Figure 1.

THAP1 binds the TOR1A promoter in vitro and in vivo. (A,B) Nuclear extracts (NE) from 293T cells transfected with wildtype human THAP1 were subjected to electrophoretic mobility shift assay (EMSA) using the TOR1A promoter region −159/−80 as a probe in A, or the same probe mutated in the THAP1 core consensus site (AGCA probe) in B. Unfilled triangles indicate specific nuclear complexes. Filled triangles indicate the supershifted bands. (C,D) ChIP-qPCR assays were used to analyze association of THAP1 with the TOR1A promoter in vivo. Cross-linked chromatin from HUVEC primary cells or T98G cells was subjected to immunoprecipitation with antibodies against THAP1 (THAP1 Ab1) or negative control antibodies (Control Ab).

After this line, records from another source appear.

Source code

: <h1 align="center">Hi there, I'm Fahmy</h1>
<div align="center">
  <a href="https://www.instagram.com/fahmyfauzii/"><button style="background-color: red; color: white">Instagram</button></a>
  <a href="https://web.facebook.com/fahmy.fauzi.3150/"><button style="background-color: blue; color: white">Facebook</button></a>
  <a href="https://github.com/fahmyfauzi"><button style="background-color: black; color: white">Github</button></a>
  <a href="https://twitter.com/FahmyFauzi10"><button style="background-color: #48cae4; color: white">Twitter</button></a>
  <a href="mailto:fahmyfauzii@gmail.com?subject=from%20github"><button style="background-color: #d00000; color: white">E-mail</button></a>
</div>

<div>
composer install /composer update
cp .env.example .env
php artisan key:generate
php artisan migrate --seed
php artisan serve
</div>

The human RRM1-exon 19 genomic region was used as a control genomic region. (C) Immunoprecipitated DNA was quantified by qPCR using the percent of input method. (D) Fold enrichment of THAP1 on the TOR1A promoter was calculated by dividing the amount of TOR1A promoter DNA precipitated by anti-THAP1 antibodies to the amount of DNA precipitated from the RRM1-exon 19 genomic region. ChIP results are shown as means with SD from three separate datapoints.